What Really Killed the Auto Bailout


Until Governor Blagojevich, Bernard Madoff, and Israel-Palestine more or less blew the story off the front page, there were some interesting postmortems being conducted on how and why the rescue plan of the Big Three automakers was torpedoed by the U.S. Congress.

While the enterprise has officially been relegated to “old news,” C-SPAN’s coverage of the Senate Banking, Housing and Urban Affairs Committee hearings on the bailout reminded me of an apocryphal story, which, in turn, helped bring the whole, sorry spectacle into focus.

According to the story, there was a European king centuries ago who regularly toured the towns and villages of his kingdom.  In honor of these visits it was customary for the town to ring its church bell upon his arrival.  During one such tour, the King and his party approached the outskirts of a town and were surprised that the church bell wasn’t rung.  They continued toward the center of town until they reached town square itself, and, still, no bell.

The King summoned the mayor.  “Why wasn’t the church bell rung in my honor?” he demanded.  “Your Majesty,” the mayor answered, “there are three reasons we didn’t ring the church bell.  First, our church has no bell; second . . .”  The King stopped him.  “Having heard your first reason, I have no desire to hear the other two.”

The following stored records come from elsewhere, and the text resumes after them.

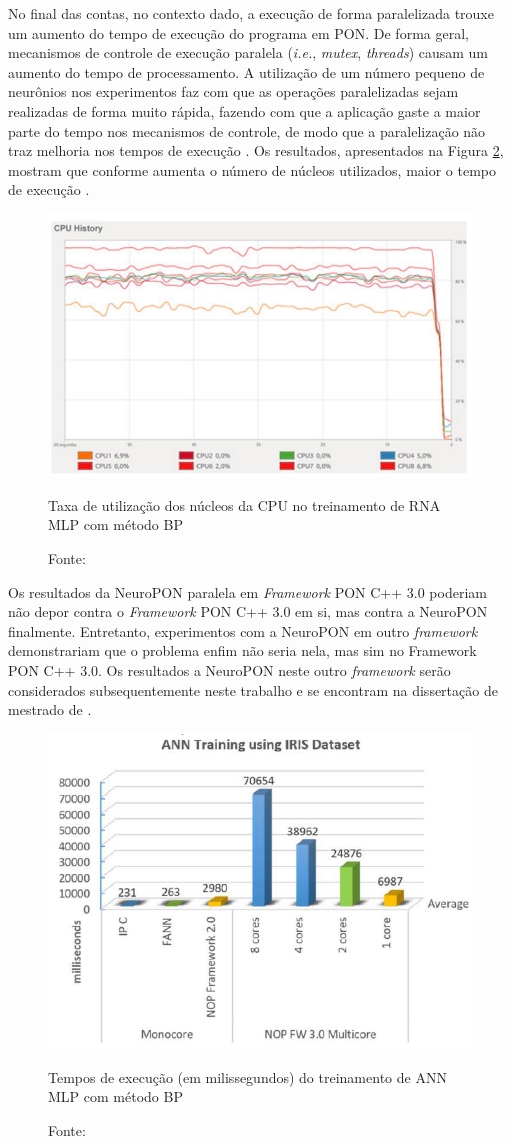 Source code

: No final das contas, no contexto dado, a execução de forma paralelizada trouxe
um aumento do tempo de execução do programa em PON. De forma geral, mecanismos
de controle de execução paralela (\textit{i.e.}, \textit{mutex},
\textit{threads}) causam um aumento do tempo de processamento. A utilização de
um número pequeno de neurônios nos experimentos faz com que as operações
paralelizadas sejam realizadas de forma muito rápida, fazendo com que a
aplicação gaste a maior parte do tempo nos mecanismos de controle, de modo que a
paralelização não traz melhoria nos tempos de execução \cite{schutz_2018}. Os
resultados, apresentados na Figura \ref{fig:pon_multi}, mostram que conforme
aumenta o número de núcleos utilizados, maior o tempo de execução
\cite{schutz_2018}.

\begin{figure}[!htb]
  \centering
  \includegraphics[width=.65\textwidth]{../figures/core_usage_cpp3.png}
  \caption{Taxa de utilização dos núcleos da CPU no treinamento de RNA MLP com método BP}
  \caption*{Fonte: }
  \label{fig:core_usage_cpp3}
\end{figure}

Os resultados da NeuroPON paralela em \textit{Framework} PON C++ 3.0 poderiam
não depor contra o \textit{Framework} PON C++ 3.0 em si, mas contra a NeuroPON
finalmente. Entretanto, experimentos com a NeuroPON em outro \textit{framework}
demonstrariam que o problema enfim não seria nela, mas sim no Framework PON C++
3.0. Os resultados a NeuroPON neste outro \textit{framework} serão considerados
subsequentemente neste trabalho e se encontram na dissertação de mestrado de
.

\begin{figure}[!htb]
  \centering
  \includegraphics[width=.55\textwidth]{../figures/pon_multi_fix.png}
  \caption{Tempos de execução (em milissegundos) do treinamento de ANN MLP com método BP}
  \caption*{Fonte: }
  \label{fig:pon_multi}
\end{figure}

This bell story came to mind as the Republican senators—many of them Southerners (including the influential Bob Corker of Tennessee, and the committee’s ranking member, Richard Shelby of Alabama)—attempted to explain their reasons for opposing the loan package.

It occurred to me that Senators Shelby, Corker, et al, could have saved everyone in the room considerable time, energy, and aggravation if they had just been honest and stated their single, non-negotiable objection to the bailout in plain English, rather than pretending they were actually “wrestling” with the issue.

Had Shelby simply said, “The reason we oppose the bailout is because we want Detroit to fail,” it would have immediately cleared the air (if not the room).  No one—not the exhausted Democrats, the disgraced car executives, or the bewildered UAW rep—would have been required to listen to “other” reasons.  They may not have liked what Shelby said, but at least they would have known from the get-go that their situation was hopeless.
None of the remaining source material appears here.